El tramo rionegrino de la Ruta Nacional 22 se llama “Ceferino Namuncurá” desde 2011, motivo por el cual no podrá, salvo una decisión expresa en contrario, bautizarse “Mario Franco”, como había propuesto el diputado nacional Herman Avoscan.
La designación con el nombre del beato patagónico surgió a partir de un proyecto presentado en su momento en Diputados por Juan Carlos Scalesi y que luego tuvo el respaldo en el Senado del fallecido Pablo Verani.
Sin embargo, la iniciativa original surgió del cipoleño Carlos Hernalz, quien a fines de los ’90, cuando era legislador provincial, impulsó la designación de Ceferino Namuncurá, junto con su colega Alcides Pinazo.

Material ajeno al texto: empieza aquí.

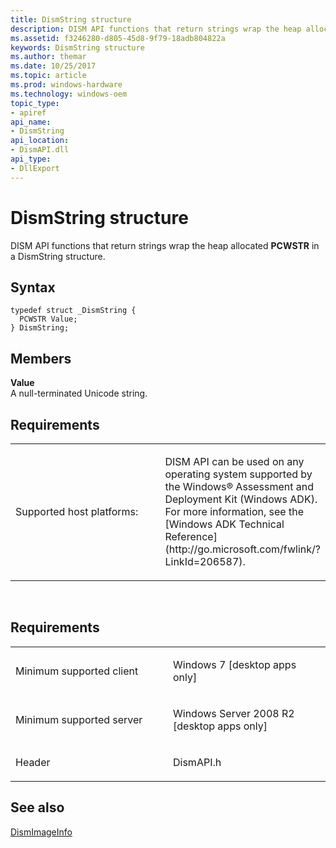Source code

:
 ```yaml
---
title: DismString structure
description: DISM API functions that return strings wrap the heap allocated PCWSTR in a DismString structure.
ms.assetid: f3246280-d805-45d8-9f79-18adb804822a
keywords: DismString structure
ms.author: themar
ms.date: 10/25/2017
ms.topic: article
ms.prod: windows-hardware
ms.technology: windows-oem
topic_type: 
- apiref
api_name: 
- DismString
api_location: 
- DismAPI.dll
api_type: 
- DllExport
---
```


# DismString structure


DISM API functions that return strings wrap the heap allocated **PCWSTR** in a DismString structure.

Syntax
---

```
typedef struct _DismString {
  PCWSTR Value;
} DismString;
```

Members
----

**Value**  
A null-terminated Unicode string.

## <span id="Requirements"></span><span id="requirements"></span><span id="REQUIREMENTS"></span>Requirements


<table>
<colgroup>
<col width="50%" />
<col width="50%" />
</colgroup>
<tbody>
<tr class="odd">
<td><p>Supported host platforms:</p></td>
<td><p>DISM API can be used on any operating system supported by the Windows® Assessment and Deployment Kit (Windows ADK). For more information, see the [Windows ADK Technical Reference](http://go.microsoft.com/fwlink/?LinkId=206587).</p></td>
</tr>
</tbody>
</table>

 

Requirements
---------

<table>
<colgroup>
<col width="50%" />
<col width="50%" />
</colgroup>
<tbody>
<tr class="odd">
<td><p>Minimum supported client</p></td>
<td><p>Windows 7 [desktop apps only]</p></td>
</tr>
<tr class="even">
<td><p>Minimum supported server</p></td>
<td><p>Windows Server 2008 R2 [desktop apps only]</p></td>
</tr>
<tr class="odd">
<td><p>Header</p></td>
<td>DismAPI.h</td>
</tr>
</tbody>
</table>

## <span id="see_also"></span>See also


[DismImageInfo](dismimageinfo-structure.md)

 

 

El sector carretero comprendido por el nombre del religioso se extiende desde Río Colorado hasta Cipolletti. La ruta se inicia en Bahía Blanca, en la provincia de Buenos Aires, y se prolonga hasta Pino Hachado, en la provincia de Neuquén.
La alternativa de bautizar el tramo como Mario Franco, en homenaje al ex gobernador de Río Negro ya fallecido, fue presentada días atrás por el cipoleño Avoscan, quien destacó que el dirigente peronista fue “un ícono de la lealtad”.
El ex mandatario “sufrió diversos ataques siendo la máxima autoridad rionegrina y a partir de 1976 estuvo detenido por la Junta Militar. Desde el retorno a la democracia y hasta el fin de sus días luchó por la justicia social y los derechos de cada uno de los rionegrinos”, se indica en el proyecto.
Ayer, el ex legislador Hernalz manifestó que se comunicó con Avoscan para recordarle la situación y ponerlo al tanto del proceso que desembocó en la instauración del nombre del Lirio de la Patagonia a la principal ruta que surca la geografía provincial.
El cipoleño manifestó su “total respeto” por la figura de Franco, pero puso de relieve que la vía de comunicación ya tiene denominación aprobada por el Parlamento.